EXERCISE MATERIAL START

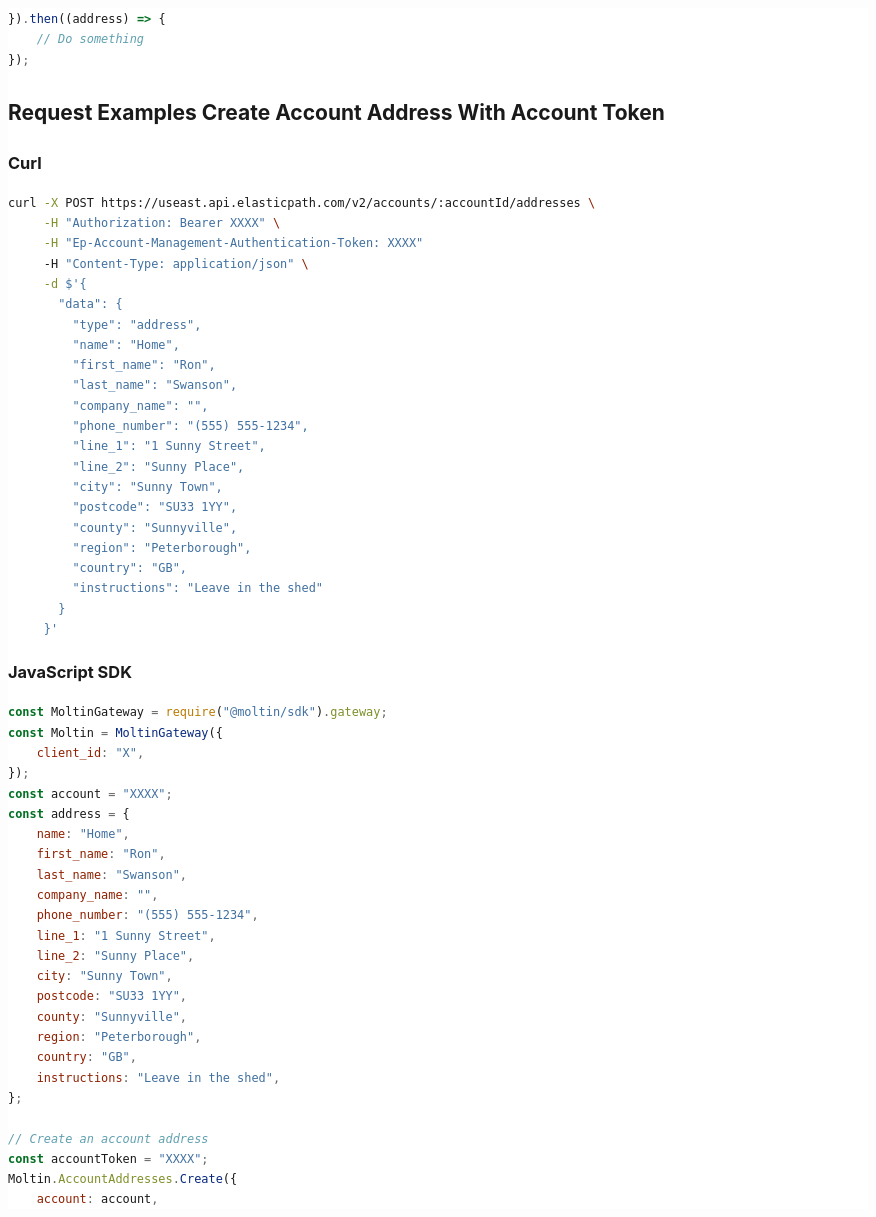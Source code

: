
 ```javascript
}).then((address) => {
    // Do something
});
```

## Request Examples Create Account Address With Account Token

### Curl

```bash
curl -X POST https://useast.api.elasticpath.com/v2/accounts/:accountId/addresses \
     -H "Authorization: Bearer XXXX" \
     -H "Ep-Account-Management-Authentication-Token: XXXX"
     -H "Content-Type: application/json" \
     -d $'{
       "data": {
         "type": "address",
         "name": "Home",
         "first_name": "Ron",
         "last_name": "Swanson",
         "company_name": "",
         "phone_number": "(555) 555-1234",
         "line_1": "1 Sunny Street",
         "line_2": "Sunny Place",
         "city": "Sunny Town",
         "postcode": "SU33 1YY",
         "county": "Sunnyville",
         "region": "Peterborough",
         "country": "GB",
         "instructions": "Leave in the shed"
       }
     }'
```

### JavaScript SDK

```javascript
const MoltinGateway = require("@moltin/sdk").gateway;
const Moltin = MoltinGateway({
    client_id: "X",
});
const account = "XXXX";
const address = {
    name: "Home",
    first_name: "Ron",
    last_name: "Swanson",
    company_name: "",
    phone_number: "(555) 555-1234",
    line_1: "1 Sunny Street",
    line_2: "Sunny Place",
    city: "Sunny Town",
    postcode: "SU33 1YY",
    county: "Sunnyville",
    region: "Peterborough",
    country: "GB",
    instructions: "Leave in the shed",
};

// Create an account address
const accountToken = "XXXX";
Moltin.AccountAddresses.Create({
    account: account,
```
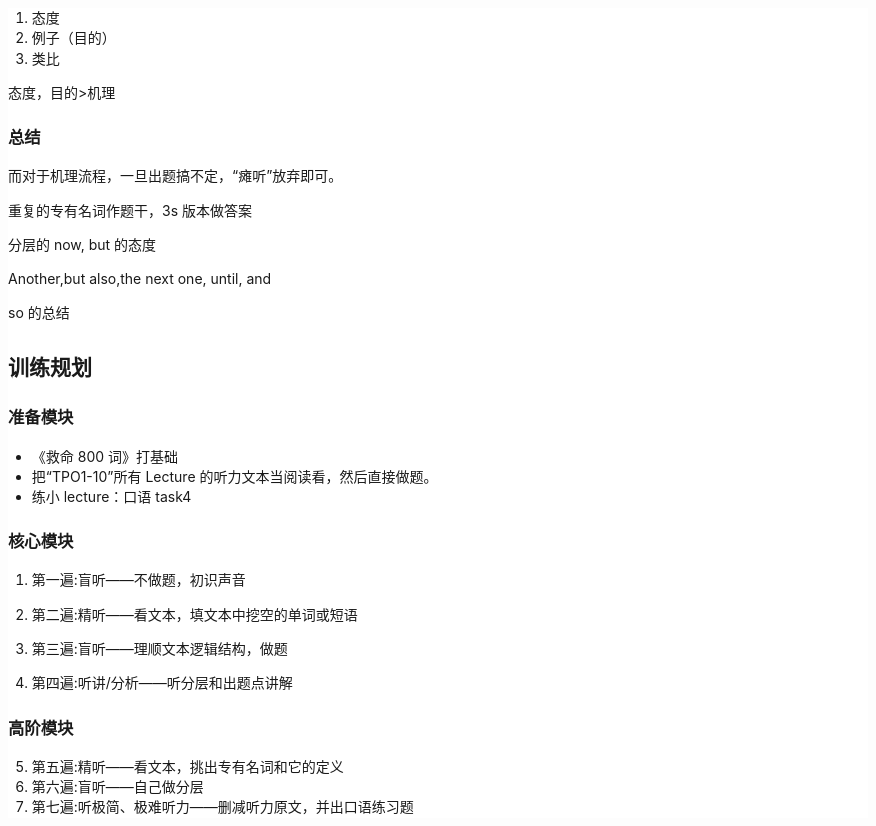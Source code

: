 1. 态度
2. 例子（目的）
3. 类比

态度，目的>机理

### 总结

而对于机理流程，一旦出题搞不定，“瘫听”放弃即可。

重复的专有名词作题干，3s 版本做答案

分层的 now, but 的态度

Another,but also,the next one, until, and

so 的总结

## 训练规划

### 准备模块

- 《救命 800 词》打基础
- 把“TPO1-10”所有 Lecture 的听力文本当阅读看，然后直接做题。
- 练小 lecture：口语 task4

### 核心模块

1. 第一遍:盲听——不做题，初识声音
2. 第二遍:精听——看文本，填文本中挖空的单词或短语
3. 第三遍:盲听——理顺文本逻辑结构，做题

4. 第四遍:听讲/分析——听分层和出题点讲解

### 高阶模块

5. 第五遍:精听——看文本，挑出专有名词和它的定义
6. 第六遍:盲听——自己做分层
7. 第七遍:听极简、极难听力——删减听力原文，并出口语练习题
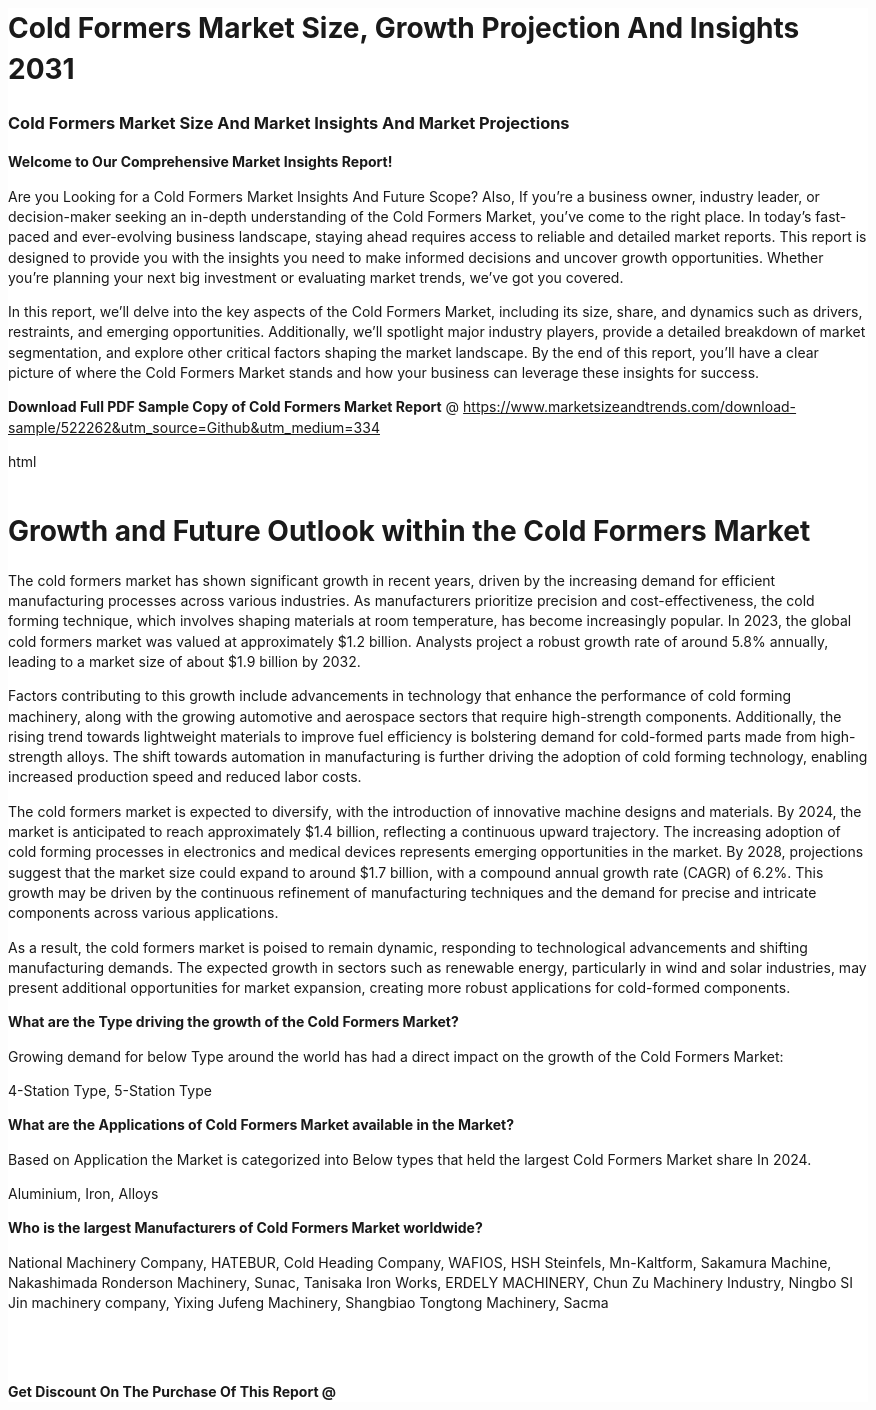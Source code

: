 <h1> Cold Formers Market Size, Growth Projection And Insights 2031</h1><div class="" data-test-id=""><h3><span class="">Cold Formers Market Size And Market Insights And Market Projections</span></h3></div><div class="" data-test-id=""><p><strong>Welcome to Our Comprehensive Market Insights Report!</strong></p><p>Are you Looking for a Cold Formers Market Insights And Future Scope? Also, If you&rsquo;re a business owner, industry leader, or decision-maker seeking an in-depth understanding of the Cold Formers Market, you&rsquo;ve come to the right place. In today&rsquo;s fast-paced and ever-evolving business landscape, staying ahead requires access to reliable and detailed market reports. This report is designed to provide you with the insights you need to make informed decisions and uncover growth opportunities. Whether you&rsquo;re planning your next big investment or evaluating market trends, we&rsquo;ve got you covered.</p><p>In this report, we&rsquo;ll delve into the key aspects of the Cold Formers Market, including its size, share, and dynamics such as drivers, restraints, and emerging opportunities. Additionally, we&rsquo;ll spotlight major industry players, provide a detailed breakdown of market segmentation, and explore other critical factors shaping the market landscape. By the end of this report, you&rsquo;ll have a clear picture of where the Cold Formers Market stands and how your business can leverage these insights for success.</p><p><strong>Download Full PDF Sample Copy of Cold Formers Market Report</strong> @ <a href="https://www.marketsizeandtrends.com/download-sample/522262&utm_source=Github&utm_medium=334" target="_blank">https://www.marketsizeandtrends.com/download-sample/522262&utm_source=Github&utm_medium=334</a></p></div><div class="" data-test-id=""><p><span class="">html<!DOCTYPE html><html lang="en"><head> <meta charset="UTF-8"> <meta name="viewport" content="width=device-width, initial-scale=1.0"> <title>Cold Formers Market Growth and Future Outlook</title></head><body><h1>Growth and Future Outlook within the Cold Formers Market</h1><p>The cold formers market has shown significant growth in recent years, driven by the increasing demand for efficient manufacturing processes across various industries. As manufacturers prioritize precision and cost-effectiveness, the cold forming technique, which involves shaping materials at room temperature, has become increasingly popular. In 2023, the global cold formers market was valued at approximately $1.2 billion. Analysts project a robust growth rate of around 5.8% annually, leading to a market size of about $1.9 billion by 2032.</p><p>Factors contributing to this growth include advancements in technology that enhance the performance of cold forming machinery, along with the growing automotive and aerospace sectors that require high-strength components. Additionally, the rising trend towards lightweight materials to improve fuel efficiency is bolstering demand for cold-formed parts made from high-strength alloys. The shift towards automation in manufacturing is further driving the adoption of cold forming technology, enabling increased production speed and reduced labor costs.</p><p><strong></strong></p><p>The cold formers market is expected to diversify, with the introduction of innovative machine designs and materials. By 2024, the market is anticipated to reach approximately $1.4 billion, reflecting a continuous upward trajectory. The increasing adoption of cold forming processes in electronics and medical devices represents emerging opportunities in the market. By 2028, projections suggest that the market size could expand to around $1.7 billion, with a compound annual growth rate (CAGR) of 6.2%. This growth may be driven by the continuous refinement of manufacturing techniques and the demand for precise and intricate components across various applications.</p><p>As a result, the cold formers market is poised to remain dynamic, responding to technological advancements and shifting manufacturing demands. The expected growth in sectors such as renewable energy, particularly in wind and solar industries, may present additional opportunities for market expansion, creating more robust applications for cold-formed components.</p></body></html></span></p><p><strong><span class="">What are the&nbsp;Type driving the growth of the Cold Formers Market?</span></strong></p></div><div class="" data-test-id=""><p><span class="">Growing demand for below Type around the world has had a direct impact on the growth of the Cold Formers Market:</span></p></div><div class="" data-test-id=""><p>4-Station Type, 5-Station Type</p><p><span class=""><strong>What are the&nbsp;Applications&nbsp;of Cold Formers Market available in the Market?</strong></span></p></div><div class="" data-test-id=""><p><span class="">Based on Application the Market is categorized into Below types that held the largest Cold Formers Market share In 2024.</span></p></div><div class="" data-test-id=""><p><span class="">Aluminium, Iron, Alloys</span></p><p><span class=""><strong>Who is the largest Manufacturers of Cold Formers Market worldwide?</strong></span></p></div><div class="" data-test-id=""><p><span class="">National Machinery Company, HATEBUR, Cold Heading Company, WAFIOS, HSH Steinfels, Mn-Kaltform, Sakamura Machine, Nakashimada Ronderson Machinery, Sunac, Tanisaka Iron Works, ERDELY MACHINERY, Chun Zu Machinery Industry, Ningbo SI Jin machinery company, Yixing Jufeng Machinery, Shangbiao Tongtong Machinery, Sacma</span></p></div><div class="" data-test-id="">&nbsp;</div><div class="" data-test-id="">&nbsp;</div><div class="" data-test-id=""><p><span class=""><strong>Get Discount On The Purchase Of This Report @</strong>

EXERCISE MATERIAL END

REQUIREMENT ::
For this exercise, give the listing again exactly as written, with the pictures omitted.

EXERCISE SOLUTION ::
Source code

:
 ```javascript
}).then((address) => {
    // Do something
});
```

## Request Examples Create Account Address With Account Token

### Curl

```bash
curl -X POST https://useast.api.elasticpath.com/v2/accounts/:accountId/addresses \
     -H "Authorization: Bearer XXXX" \
     -H "Ep-Account-Management-Authentication-Token: XXXX"
     -H "Content-Type: application/json" \
     -d $'{
       "data": {
         "type": "address",
         "name": "Home",
         "first_name": "Ron",
         "last_name": "Swanson",
         "company_name": "",
         "phone_number": "(555) 555-1234",
         "line_1": "1 Sunny Street",
         "line_2": "Sunny Place",
         "city": "Sunny Town",
         "postcode": "SU33 1YY",
         "county": "Sunnyville",
         "region": "Peterborough",
         "country": "GB",
         "instructions": "Leave in the shed"
       }
     }'
```

### JavaScript SDK

```javascript
const MoltinGateway = require("@moltin/sdk").gateway;
const Moltin = MoltinGateway({
    client_id: "X",
});
const account = "XXXX";
const address = {
    name: "Home",
    first_name: "Ron",
    last_name: "Swanson",
    company_name: "",
    phone_number: "(555) 555-1234",
    line_1: "1 Sunny Street",
    line_2: "Sunny Place",
    city: "Sunny Town",
    postcode: "SU33 1YY",
    county: "Sunnyville",
    region: "Peterborough",
    country: "GB",
    instructions: "Leave in the shed",
};

// Create an account address
const accountToken = "XXXX";
Moltin.AccountAddresses.Create({
    account: account,
```
Source code

: 1. 态度
2. 例子（目的）
3. 类比

态度，目的>机理

### 总结

而对于机理流程，一旦出题搞不定，“瘫听”放弃即可。

重复的专有名词作题干，3s 版本做答案

分层的 now, but 的态度

Another,but also,the next one, until, and

so 的总结

## 训练规划

### 准备模块

- 《救命 800 词》打基础
- 把“TPO1-10”所有 Lecture 的听力文本当阅读看，然后直接做题。
- 练小 lecture：口语 task4

### 核心模块

1. 第一遍:盲听——不做题，初识声音
2. 第二遍:精听——看文本，填文本中挖空的单词或短语
3. 第三遍:盲听——理顺文本逻辑结构，做题

4. 第四遍:听讲/分析——听分层和出题点讲解

### 高阶模块

5. 第五遍:精听——看文本，挑出专有名词和它的定义
6. 第六遍:盲听——自己做分层
7. 第七遍:听极简、极难听力——删减听力原文，并出口语练习题
Source code

: <h1> Cold Formers Market Size, Growth Projection And Insights 2031</h1><div class="" data-test-id=""><h3><span class="">Cold Formers Market Size And Market Insights And Market Projections</span></h3></div><div class="" data-test-id=""><p><strong>Welcome to Our Comprehensive Market Insights Report!</strong></p><p>Are you Looking for a Cold Formers Market Insights And Future Scope? Also, If you&rsquo;re a business owner, industry leader, or decision-maker seeking an in-depth understanding of the Cold Formers Market, you&rsquo;ve come to the right place. In today&rsquo;s fast-paced and ever-evolving business landscape, staying ahead requires access to reliable and detailed market reports. This report is designed to provide you with the insights you need to make informed decisions and uncover growth opportunities. Whether you&rsquo;re planning your next big investment or evaluating market trends, we&rsquo;ve got you covered.</p><p>In this report, we&rsquo;ll delve into the key aspects of the Cold Formers Market, including its size, share, and dynamics such as drivers, restraints, and emerging opportunities. Additionally, we&rsquo;ll spotlight major industry players, provide a detailed breakdown of market segmentation, and explore other critical factors shaping the market landscape. By the end of this report, you&rsquo;ll have a clear picture of where the Cold Formers Market stands and how your business can leverage these insights for success.</p><p><strong>Download Full PDF Sample Copy of Cold Formers Market Report</strong> @ <a href="https://www.marketsizeandtrends.com/download-sample/522262&utm_source=Github&utm_medium=334" target="_blank">https://www.marketsizeandtrends.com/download-sample/522262&utm_source=Github&utm_medium=334</a></p></div><div class="" data-test-id=""><p><span class="">html<!DOCTYPE html><html lang="en"><head> <meta charset="UTF-8"> <meta name="viewport" content="width=device-width, initial-scale=1.0"> <title>Cold Formers Market Growth and Future Outlook</title></head><body><h1>Growth and Future Outlook within the Cold Formers Market</h1><p>The cold formers market has shown significant growth in recent years, driven by the increasing demand for efficient manufacturing processes across various industries. As manufacturers prioritize precision and cost-effectiveness, the cold forming technique, which involves shaping materials at room temperature, has become increasingly popular. In 2023, the global cold formers market was valued at approximately $1.2 billion. Analysts project a robust growth rate of around 5.8% annually, leading to a market size of about $1.9 billion by 2032.</p><p>Factors contributing to this growth include advancements in technology that enhance the performance of cold forming machinery, along with the growing automotive and aerospace sectors that require high-strength components. Additionally, the rising trend towards lightweight materials to improve fuel efficiency is bolstering demand for cold-formed parts made from high-strength alloys. The shift towards automation in manufacturing is further driving the adoption of cold forming technology, enabling increased production speed and reduced labor costs.</p><p><strong></strong></p><p>The cold formers market is expected to diversify, with the introduction of innovative machine designs and materials. By 2024, the market is anticipated to reach approximately $1.4 billion, reflecting a continuous upward trajectory. The increasing adoption of cold forming processes in electronics and medical devices represents emerging opportunities in the market. By 2028, projections suggest that the market size could expand to around $1.7 billion, with a compound annual growth rate (CAGR) of 6.2%. This growth may be driven by the continuous refinement of manufacturing techniques and the demand for precise and intricate components across various applications.</p><p>As a result, the cold formers market is poised to remain dynamic, responding to technological advancements and shifting manufacturing demands. The expected growth in sectors such as renewable energy, particularly in wind and solar industries, may present additional opportunities for market expansion, creating more robust applications for cold-formed components.</p></body></html></span></p><p><strong><span class="">What are the&nbsp;Type driving the growth of the Cold Formers Market?</span></strong></p></div><div class="" data-test-id=""><p><span class="">Growing demand for below Type around the world has had a direct impact on the growth of the Cold Formers Market:</span></p></div><div class="" data-test-id=""><p>4-Station Type, 5-Station Type</p><p><span class=""><strong>What are the&nbsp;Applications&nbsp;of Cold Formers Market available in the Market?</strong></span></p></div><div class="" data-test-id=""><p><span class="">Based on Application the Market is categorized into Below types that held the largest Cold Formers Market share In 2024.</span></p></div><div class="" data-test-id=""><p><span class="">Aluminium, Iron, Alloys</span></p><p><span class=""><strong>Who is the largest Manufacturers of Cold Formers Market worldwide?</strong></span></p></div><div class="" data-test-id=""><p><span class="">National Machinery Company, HATEBUR, Cold Heading Company, WAFIOS, HSH Steinfels, Mn-Kaltform, Sakamura Machine, Nakashimada Ronderson Machinery, Sunac, Tanisaka Iron Works, ERDELY MACHINERY, Chun Zu Machinery Industry, Ningbo SI Jin machinery company, Yixing Jufeng Machinery, Shangbiao Tongtong Machinery, Sacma</span></p></div><div class="" data-test-id="">&nbsp;</div><div class="" data-test-id="">&nbsp;</div><div class="" data-test-id=""><p><span class=""><strong>Get Discount On The Purchase Of This Report @</strong>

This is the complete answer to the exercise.